Ensuring consistent video Quality of Experience (QoE) across modern distribution pipelines has become increasingly challenging as content passes through multiple transformations—from acquisition to encoding, transcoding, packaging, CDN delivery, and final device playback. This proposal presents a unified framework for measuring and monitoring video quality at each stage of the end-to-end workflow using a hybrid combination of reference, reduced-reference, and non-reference methods.

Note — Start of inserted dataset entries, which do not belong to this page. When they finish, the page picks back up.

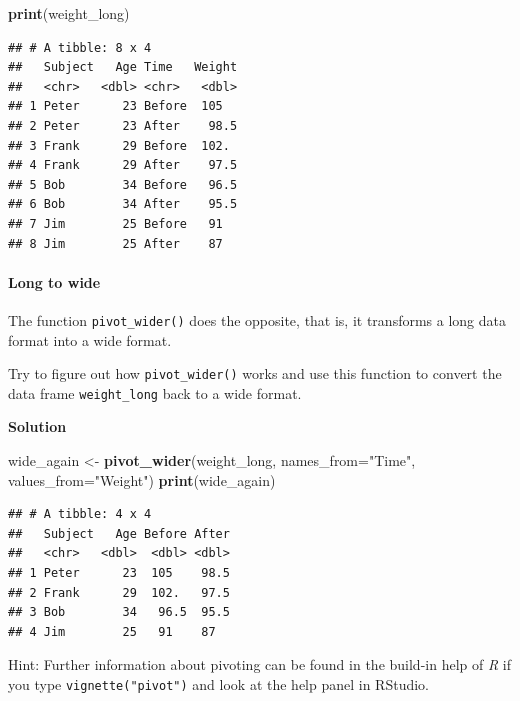 \documentclass[
]{scrartcl}
\makeatletter
\newenvironment{Shaded}{\begin{snugshade}}{\end{snugshade}}
\newcommand{\DataTypeTok}[1]{\textcolor[rgb]{0.13,0.29,0.53}{#1}}
\newcommand{\KeywordTok}[1]{\textcolor[rgb]{0.13,0.29,0.53}{\textbf{#1}}}
\newcommand{\NormalTok}[1]{#1}
\newcommand{\StringTok}[1]{\textcolor[rgb]{0.31,0.60,0.02}{#1}}
\newenvironment{kframe}{%
\medskip{}
\setlength{\fboxsep}{.8em}
 \def\at@end@of@kframe{}%
 \ifinner\ifhmode%
  \def\at@end@of@kframe{\end{minipage}}%
  \begin{minipage}{\columnwidth}%
 \fi\fi%
 \def\FrameCommand##1{\hskip\@totalleftmargin \hskip-\fboxsep
 \colorbox{shadecolor}{##1}\hskip-\fboxsep
     \hskip-\linewidth \hskip-\@totalleftmargin \hskip\columnwidth}%
 \MakeFramed {\advance\hsize-\width
   \@totalleftmargin\z@ \linewidth\hsize
   \@setminipage}}%
 {\par\unskip\endMakeFramed%
 \at@end@of@kframe}
\newenvironment{rmdblock}[1]
  {
  \begin{itemize}
  \renewcommand{\labelitemi}{
    \raisebox{-.7\height}[0pt][0pt]{
      {\setkeys{Gin}{width=3em,keepaspectratio}\texttt{[image: images/\#1]}}
    }
  }
  \setlength{\fboxsep}{1em}
  \begin{kframe}
  \item
  }
  {
  \end{kframe}
  \end{itemize}
  }
\newenvironment{myexercise}
    {\begin{rmdblock}{exercise_green}}
    {\end{rmdblock}}
\newenvironment{webexsolution}[1]
    {\par\tiny\textbf{#1}}
    {\par}
\newcommand{\webexhide}[1]{\begin{webexsolution}{#1}}
\newcommand{\webexunhide}{\end{webexsolution}}
\makeatother
\begin{document}
\begin{Shaded}
\begin{Highlighting}[]
\KeywordTok{print}\NormalTok{(weight\_long)}
\end{Highlighting}
\end{Shaded}

\begin{verbatim}
## # A tibble: 8 x 4
##   Subject   Age Time   Weight
##   <chr>   <dbl> <chr>   <dbl>
## 1 Peter      23 Before  105  
## 2 Peter      23 After    98.5
## 3 Frank      29 Before  102. 
## 4 Frank      29 After    97.5
## 5 Bob        34 Before   96.5
## 6 Bob        34 After    95.5
## 7 Jim        25 Before   91  
## 8 Jim        25 After    87
\end{verbatim}

\hypertarget{long-to-wide}{%
\paragraph*{Long to wide}\label{long-to-wide}}

The function \texttt{pivot\_wider()} does the opposite, that is, it transforms a long data format into a wide format.

\begin{myexercise}
Try to figure out how \texttt{pivot\_wider()} works and use this
function to convert the data frame \texttt{weight\_long} back to a wide
format.
\end{myexercise}
\webexhide{Solution}

\begin{Shaded}
\begin{Highlighting}[]
\NormalTok{wide\_again \textless{}{-}}\StringTok{ }\KeywordTok{pivot\_wider}\NormalTok{(weight\_long, }\DataTypeTok{names\_from=}\StringTok{"Time"}\NormalTok{, }\DataTypeTok{values\_from=}\StringTok{"Weight"}\NormalTok{)}
\KeywordTok{print}\NormalTok{(wide\_again)}
\end{Highlighting}
\end{Shaded}

\begin{verbatim}
## # A tibble: 4 x 4
##   Subject   Age Before After
##   <chr>   <dbl>  <dbl> <dbl>
## 1 Peter      23  105    98.5
## 2 Frank      29  102.   97.5
## 3 Bob        34   96.5  95.5
## 4 Jim        25   91    87
\end{verbatim}

\webexunhide

Hint: Further information about pivoting can be found in the build-in help of \emph{R} if you type \texttt{vignette("pivot")} and look at the help panel in RStudio.
\end{document}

The approach integrates industry metrics such as VMAF, VMAF NEG, and UVQ for perceptual scoring, along with other open source AI/ML-based non-reference models that detect degradation without requiring a source feed. The system identifies compression artifacts, frame freezes, macroblocking, texture loss, audio issues, and representation inconsistencies across ABR ladders and devices. By correlating these objective measures with predicted QoE, the framework isolates the exact stage where degradation occurs—whether during ingest, encoder/transcoder processing, CDN propagation, or player rendering.
The proposal highlights how combining traditional metrics with AI-driven quality estimation creates a more reliable and scalable methodology for Live, Linear, VOD, and FAST workflows. It introduces the concept of a “Quality Fingerprint,” enabling cross-stage attribution and trend analysis across the delivery chain. The goal is to offer broadcasters, streamers, and service providers a practical, unified solution to measure, compare, and optimize video quality from acquisition to device playback, improving overall viewing experience and operational efficiency.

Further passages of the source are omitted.